Contra lo que suele pensarse, los paraísos fiscales no son un invento reciente, pero es en el contexto de la globalización contemporánea cuando han alcanzado la notoria trascendencia que ahora tienen. Por fortuna, las filtraciones de información de los últimos años -los papeles de Panamá, desde luego, pero también los llamados Luxleaks o la Lista Falciani- han traído algo de luz sobre un mundo que por su propia naturaleza es muy oscuro. No todo lo aparecido en esos documentos remite a operaciones delictivas, y ello es parte del problema: a veces, la debilidad de las estructuras legislativas permite la evasión, a través de estratagemas de ingeniería fiscal que aprovechan la existencia de centros offshore y mecanismos de secreto bancario. En otros casos, la evasión es directamente ilegal, cuando no tiene que ver con la llamada economía canalla, es decir, con el puro reciclaje de fondos procedentes del hampa en distintas versiones.
Para quien quiera adentrarse en lo que representan los paraísos fiscales como fenómeno económico, una buena referencia es el libro La riqueza oculta de las naciones, de Gabriel Zucman, en el que se intenta poner cifras a la entidad de ese auténtico agujero negro.
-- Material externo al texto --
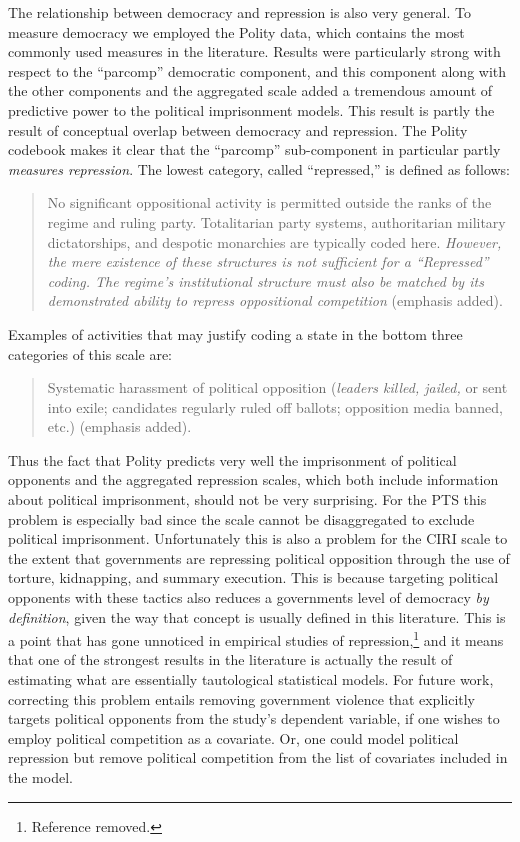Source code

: \documentclass[12pt]{article}
\begin{document}
The relationship between democracy and repression is also very general. To measure democracy we employed the Polity data, which contains the most commonly used measures in the literature. Results were particularly strong with respect to the ``parcomp'' democratic component, and this component along with the other components and the aggregated scale added a tremendous amount of predictive power to the political imprisonment models. This result is partly the result of conceptual overlap between democracy and repression. The Polity codebook \citep[][p.\ 26]{MarshallJaggers2009} makes it clear that the ``parcomp'' sub-component in particular partly {\it measures repression}. The lowest category, called ``repressed,'' is defined as follows:
\begin{quote}
No significant oppositional activity is permitted outside the ranks of the regime and ruling party. Totalitarian party systems, authoritarian military dictatorships, and despotic monarchies are typically coded here. {\it However, the mere existence of these structures is not sufficient for a ``Repressed'' coding. The regime's institutional structure must also be matched by its demonstrated ability to repress oppositional competition} (emphasis added).
\end{quote}
\noindent
Examples of activities that may justify coding a state in the bottom three categories of this scale are:
\begin{quote}
Systematic harassment of political opposition ({\em leaders killed, jailed,} or sent into exile; candidates regularly ruled off ballots; opposition media banned, etc.) (emphasis added). 
\end{quote}
\noindent
Thus the fact that Polity predicts very well the imprisonment of political opponents and the aggregated repression scales, which both include information about political imprisonment, should not be very surprising. For the PTS this problem is especially bad since the scale cannot be disaggregated to exclude political imprisonment. Unfortunately this is also a problem for the CIRI scale to the extent that governments are repressing political opposition through the use of torture, kidnapping, and summary execution. This is because targeting political opponents with these tactics also reduces a governments level of democracy {\it by definition}, given the way that concept is usually defined in this literature. This is a point that has gone unnoticed in empirical studies of repression,\footnote{Reference removed.} and it means that one of the strongest results in the literature is actually the result of estimating what are essentially tautological statistical models. For future work, correcting this problem entails removing government violence that explicitly targets political opponents from the study's dependent variable, if one wishes to employ political competition as a covariate. Or, one could model political repression but remove political competition from the list of covariates included in the model. 
\end{document}
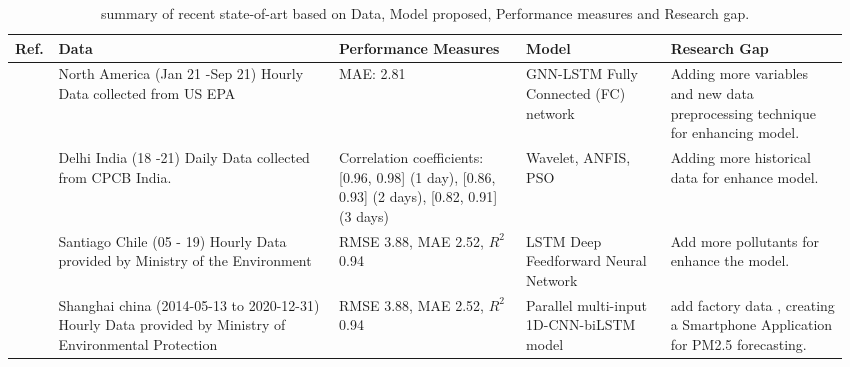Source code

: \begin{landscape}
  \setlength{\tabcolsep}{3pt}

  {\renewcommand{\arraystretch}{1}%
  \begin{longtable}[h!]{ p{0.04\linewidth} p{0.33\linewidth} p{0.22\linewidth} p{0.17\linewidth} p{0.21\linewidth} }%
  \caption{summary of recent state-of-art based on Data,  Model proposed,  Performance measures and Research gap.}
  \label{t_lr}\\
  \hline
 Ref.                 & Data                                                                                                     & Performance Measures                                                                   & Model                                                               & Research Gap                                                       \\ \hline
  \endhead
  \hline
  \endfoot
  \endlastfoot
  \cite{li2023nested}                & North America (Jan 21 -Sep 21)   Hourly Data collected from US EPA                                       & MAE:  2.81                                                                                               & GNN-LSTM Fully Connected (FC) network                              & Adding more variables and new data preprocessing technique for enhancing model.                                    \\
  \cite{pruthi2022low}           & Delhi  India (18 -21) Daily Data collected from   CPCB India.                                            & Correlation coefficients:  {[}0.96, 0.98{]} (1   day),  {[}0.86, 0.93{]} (2 days),  {[}0.82, 0.91{]} (3 days) & Wavelet,  ANFIS,  PSO                                                 &  Adding more historical data for enhance model.                                                  \\
  \cite{menares2021forecasting}             & Santiago Chile (05 - 19) Hourly   Data provided by Ministry of the Environment                           & RMSE 3.88,  MAE 2.52,  $R^2$ 0.94                                                                            & LSTM Deep Feedforward Neural Network                               & Add more pollutants for enhance the model.               \\
 \cite{zhu2023investigation}            & Shanghai china (2014-05-13 to 2020-12-31)   Hourly Data provided by Ministry of Environmental Protection & RMSE 3.88,  MAE 2.52,  $R^2$ 0.94                                                                            & Parallel multi-input 1D-CNN-biLSTM   model                          & add  factory data ,  creating a Smartphone Application for PM2.5 forecasting.                                                         \\




\end{longtable}}
\end{landscape}
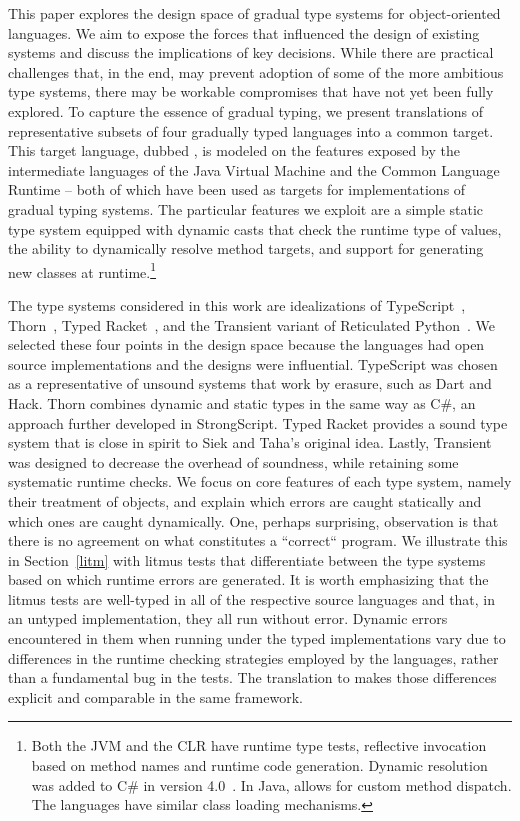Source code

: \documentclass[acmlarge, anonymous, authordraft, review]{acmart} %
\begin{document}
This paper explores the design space of gradual type systems for
object-oriented languages. We aim to expose the forces that influenced the
design of existing systems and discuss the implications of key
decisions. While there are practical challenges that, in the end, may
prevent adoption of some of the more ambitious type systems, there may be
workable compromises that have not yet been fully explored.  To capture the
essence of gradual typing, we present translations of representative subsets
of four gradually typed languages into a common target. This target
language, dubbed \kafka, is modeled on the features exposed by the intermediate
languages of the Java Virtual Machine and the Common Language Runtime -- both
of which have been used as targets for implementations of gradual typing
systems.  The particular features we exploit are a simple static type system
equipped with dynamic casts that check the runtime type of values, the
ability to dynamically resolve method targets, and support for generating
new classes at runtime.\footnote{Both the JVM and the CLR have runtime type
  tests, reflective invocation based on method names and runtime code
  generation. Dynamic resolution was added to C\# in version
  4.0~\cite{BAT14}. In Java,  allows for custom method
  dispatch. The languages have similar class loading mechanisms.}

The type systems considered in this work are idealizations of
TypeScript~\cite{BAT14}, Thorn~\cite{oopsla09}, Typed Racket~\cite{tf-popl08},
and the Transient variant of Reticulated Python~\cite{siek14}. We selected
these four points in the design space because the languages had open source
implementations and the designs were influential.  TypeScript was chosen as a
representative of unsound systems that work by erasure, such as Dart and Hack.
Thorn combines dynamic and static types in the same way as C\#, an approach
further developed in StrongScript. Typed Racket provides a sound type system
that is close in spirit to Siek and Taha's original idea. Lastly, Transient
was designed to decrease the overhead of soundness, while retaining some
systematic runtime checks.  We focus on core features of each type system,
namely their treatment of objects, and explain which errors are caught
statically and which ones are caught dynamically. One, perhaps surprising,
observation is that there is no agreement on what constitutes a ``correct``
program.  We illustrate this in Section~\ref{litm} with litmus tests that
differentiate between the type systems based on which runtime errors are
generated. It is worth emphasizing that the litmus tests are well-typed in all
of the respective source languages and that, in an untyped implementation,
they all run without error.  Dynamic errors encountered in them when running
under the typed implementations vary due  to differences in the runtime
checking strategies employed by the languages, rather than a fundamental bug
in the tests.  The translation to \kafka makes those  differences explicit and
comparable in the same framework.
\end{document}
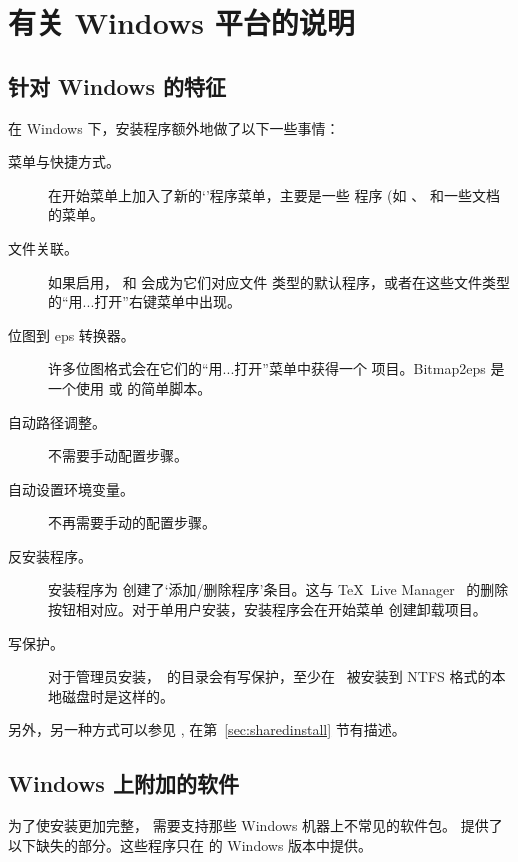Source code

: \documentclass{article}
\begin{document}
\section{有关 Windows 平台的说明}
\label{sec:windows}

\subsection{针对 Windows 的特征}
\label{sec:winfeatures}

在 Windows 下，安装程序额外地做了以下一些事情：
\begin{description}
\item[菜单与快捷方式。] 在开始菜单上加入了新的`\TL{}'程序菜单，主要是一些
\GUI{} 程序 (如 、 和一些文档的菜单。
\item[文件关联。] 如果启用， 和  会成为它们对应文件
类型的默认程序，或者在这些文件类型的“用...打开”右键菜单中出现。
\item[位图到 eps 转换器。] 许多位图格式会在它们的“用...打开”菜单中获得一个
   项目。Bitmap2eps 是一个使用  或
   的简单脚本。
\item[自动路径调整。] 不需要手动配置步骤。
\item[自动设置环境变量。] 不再需要手动的配置步骤。
\item[反安装程序。] 安装程序为 \TL{} 创建了`添加/删除程序'条目。这与
\TeX\ Live Manager \GUI\ 的删除按钮相对应。对于单用户安装，安装程序会在开始菜单
创建卸载项目。
\item[写保护。] 对于管理员安装，\TL\ 的目录会有写保护，至少在 \TL\ 被安装到 NTFS
格式的本地磁盘时是这样的。
\end{description}

另外，另一种方式可以参见 , 在第~\ref{sec:sharedinstall} 节有描述。

\subsection{Windows 上附加的软件}

为了使安装更加完整，\TL{} 需要支持那些 Windows 机器上不常见的软件包。
\TL{} 提供了以下缺失的部分。这些程序只在 \TL{} 的 Windows 版本中提供。
\end{document}
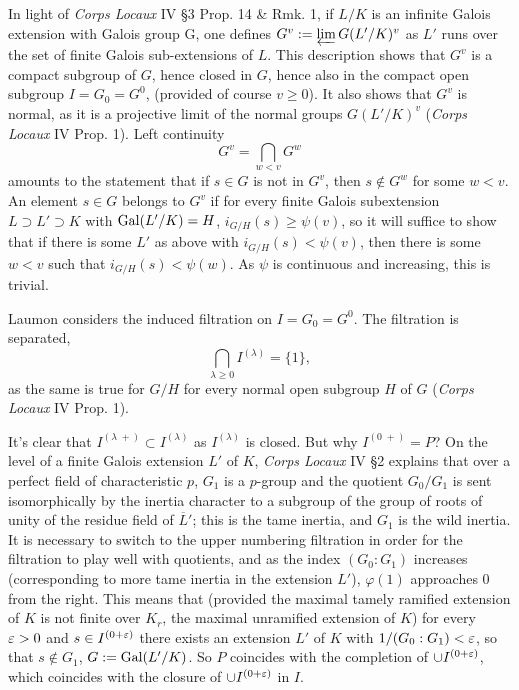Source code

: \documentclass[deligne.tex]{subfiles}
\begin{document}
In light of \emph{Corps Locaux} IV \S3 Prop. 14 \& Rmk. 1, if $L/K$ is an
infinite Galois extension with Galois group G, one defines
$G^v:=\varprojlim G(L'/K)^v$ as $L'$ runs over the set of finite Galois
sub-extensions of $L$.
This description shows that $G^v$ is a compact subgroup of $G$, hence 
closed in $G$, hence also in the compact open subgroup $I=G_0=G^0$,
(provided of course $v\geq0$). It also shows that $G^v$ is normal, as it is 
a projective limit of the normal groups $G(L'/K)^v$
(\emph{Corps Locaux} IV Prop. 1). Left continuity
\begin{equation*}
	G^v=\bigcap_{w<v}G^w
\end{equation*}
amounts to the statement that if $s\in G$ is not in $G^v$, then
$s\not\in G^w$ for some $w<v$.
An element $s\in G$ belongs to $G^v$ if for every
finite Galois subextension $L\supset L'\supset K$ with $\operatorname{Gal}(L'/K)=H$,
$i_{G/H}(s)\geq\psi(v)$, so it will suffice to show that if there is
some $L'$ as above with $i_{G/H}(s)<\psi(v)$, then there is some $w<v$ such
that $i_{G/H}(s)<\psi(w)$.
As $\psi$ is continuous and increasing, this is trivial.

Laumon considers the induced filtration on $I=G_0=G^0$. The filtration is 
separated,
\begin{equation*}
	\bigcap_{\lambda\geq0}I^{(\lambda)}=\{1\},
\end{equation*}
as the same is true for $G/H$ for every normal open subgroup $H$ of $G$
(\emph{Corps Locaux} IV Prop. 1).

It's clear that $I^{(\lambda\;+)}\subset I^{(\lambda)}$ as $I^{(\lambda)}$
is closed. But why $I^{(0\;+)}=P$? On the level of a finite Galois 
extension $L'$ of $K$, \emph{Corps Locaux} IV \S2 explains that over a
perfect field of characteristic $p$, $G_1$ is a $p$-group and the quotient
$G_0/G_1$ is sent isomorphically by the inertia character to a subgroup of
the group of roots of unity of the residue field of $\overline L'$; this is
the tame inertia, and $G_1$ is the wild inertia.
It is necessary to switch to the upper numbering 
filtration in order for the filtration to play well with quotients, and
as the index $(G_0:G_1)$ increases (corresponding to more tame inertia in
the extension $L'$), $\varphi(1)$ approaches 0 from the right.
This means that (provided the maximal tamely ramified extension of $K$ is
not finite over $K_r$, the maximal unramified extension of $K$)
for every $\varepsilon>0$ and $s\in I^{(0+\varepsilon)}$ there
exists an extension $L'$ of $K$ with $1/(G_0:G_1)<\varepsilon$, so that
$s\not\in G_1$, $G:=\operatorname{Gal}(L'/K)$.
So $P$ coincides with the completion of $\cup I^{(0+\varepsilon)}$, which 
coincides with the closure of $\cup I^{(0+\varepsilon)}$ in $I$.
\end{document}
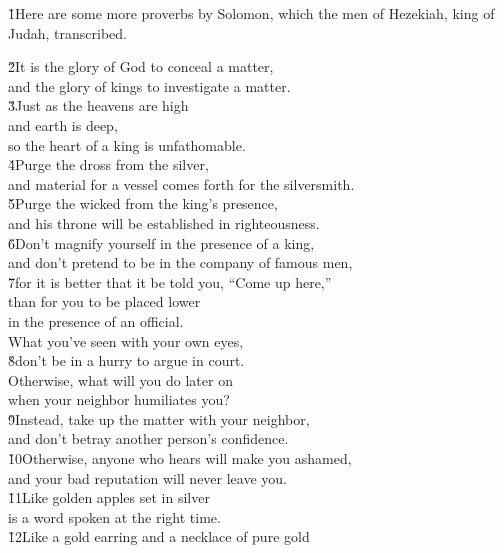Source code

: \v{1}Here are some more proverbs by Solomon, which the men of Hezekiah, king of Judah, transcribed.

\begin{poetry}
\poeml \v{2}It is the glory of God to conceal a matter, \\
\poemll    and the glory of kings to investigate a matter. \\
\poeml \v{3}Just as the heavens are high \\
\poemll    and earth is deep, \\
\poemlll       so the heart of a king is unfathomable. \\
\poeml \v{4}Purge the dross from the silver, \\
\poemll    and material for a vessel comes forth for the silversmith. \\
\poeml \v{5}Purge the wicked from the king's presence, \\
\poemll    and his throne will be established in righteousness. \\
\poeml \v{6}Don't magnify yourself in the presence of a king, \\
\poemll    and don't pretend to be in the company of famous men, \\
\poeml \v{7}for it is better that it be told you, ``Come up here,'' \\
\poemll    than for you to be placed lower \\
\poemlll       in the presence of an official. \\
\poeml What you've seen with your own eyes, \\
\poeml \v{8}don't be in a hurry to argue in court. \\
\poeml Otherwise, what will you do later on \\
\poemll    when your neighbor humiliates you? \\
\poeml \v{9}Instead, take up the matter with your neighbor, \\
\poemll    and don't betray another person's confidence. \\
\poeml \v{10}Otherwise, anyone who hears will make you ashamed, \\
\poemll    and your bad reputation will never leave you. \\
\poeml \v{11}Like golden apples set in silver \\
\poemll    is a word spoken at the right time. \\
\poeml \v{12}Like a gold earring and a necklace of pure gold \\

\end{poetry}
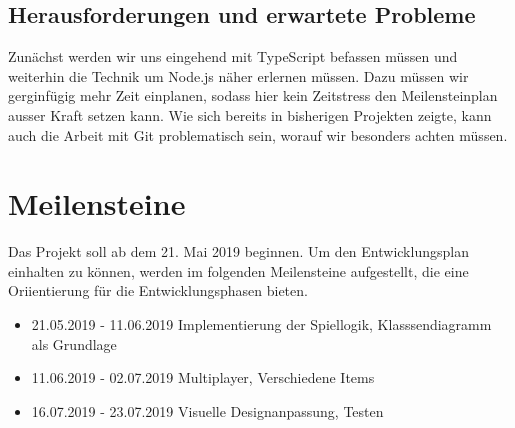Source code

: \documentclass[10pt, a4paper]{report}
\begin{document}
	\subsection{Herausforderungen und erwartete Probleme}
	Zunächst werden wir uns eingehend mit TypeScript befassen müssen und weiterhin die Technik um Node.js näher erlernen müssen. Dazu müssen wir gerginfügig mehr Zeit einplanen, sodass hier kein Zeitstress den Meilensteinplan ausser Kraft setzen kann. Wie sich bereits in bisherigen Projekten zeigte, kann auch die Arbeit mit Git problematisch sein, worauf wir besonders achten müssen.
	\section{Meilensteine}
	Das Projekt soll ab dem 21. Mai 2019 beginnen. Um den Entwicklungsplan einhalten zu können, werden im folgenden Meilensteine aufgestellt, die eine Oriientierung für
	die Entwicklungsphasen bieten. 
	\begin{itemize}
		\item 21.05.2019 - 11.06.2019 Implementierung der Spiellogik, Klasssendiagramm als Grundlage
		\item 11.06.2019 - 02.07.2019 Multiplayer, Verschiedene Items
		\item 16.07.2019 - 23.07.2019 Visuelle Designanpassung, Testen
	\end{itemize}
\end{document}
En cálculos conservadores de Zucman y algunos otros autores, la riqueza escondida en operaciones realizadas en los paraísos -entre los que se incluirían países tan diversos como Suiza, Luxemburgo o las Islas Caimán- alcanzaba hace un par de años nada menos que alrededor de un 8 % del PIB mundial. En algunos países y regiones del mundo, los porcentajes se disparan hasta más de un 50 % en Rusia, o un 22 % en América Latina. En Europa, por su parte, rondaría el 10 %.
Hablamos, por tanto, de un fenómeno de una enorme importancia en todos los órdenes, que afecta a todo tipo de países, más o menos desarrollados. Hace ahora un año que un impresionante elenco de 300 de los mejores economistas del presente denunciaban que «aquellos territorios que permiten el ocultamiento de activos en compañías ficticias… están distorsionando el funcionamiento de la economía mundial». El asunto se hace aún más grave cuando, como viene ocurriendo a lo largo de la última década, las cuentas públicas de la mayoría de los países se ven sometidas a todo tipo de presiones, estando la deuda por encima del 100 % del PIB en buena parte del mundo desarrollado. No es difícil concluir que, en ausencia de evasión, la dimensión de ese problema sería muy distinta de la que ahora tiene.
Durante décadas, el fenómeno de los paraísos fue bastante más que el hecho inevitable que se pretendía. A propósito de ello, resultan llamativas las palabras de Jeffrey Sachs, el conocido profesor de Columbia: «Los paraísos fiscales no son fruto de una casualidad, sino que [...] son una opción deliberada de los grandes gobiernos, especialmente los de Reino Unido y Estados Unidos, con la colaboración de las grandes instituciones financieras, contables y legales que mueven el dinero». ¿Queda alguna duda de que la moderna globalización presenta aquí una de sus peores caras?
Es por eso que recientemente se han multiplicado los esfuerzos para, sobre todo, reducir el impacto del secreto bancario en ciertos lugares. La OCDE y, de una manera más retórica, el G-20, vienen insistiendo en ello. Una iniciativa interesante es el compromiso asumido por 54 países de intercambiar información financiera a partir de este año. Algo es algo. Pero la situación está pidiendo a gritos medidas más radicales. La principal debiera ser avanzar en formas de gobernanza global que permitan tratar como estados paria a esos funestos paraísos.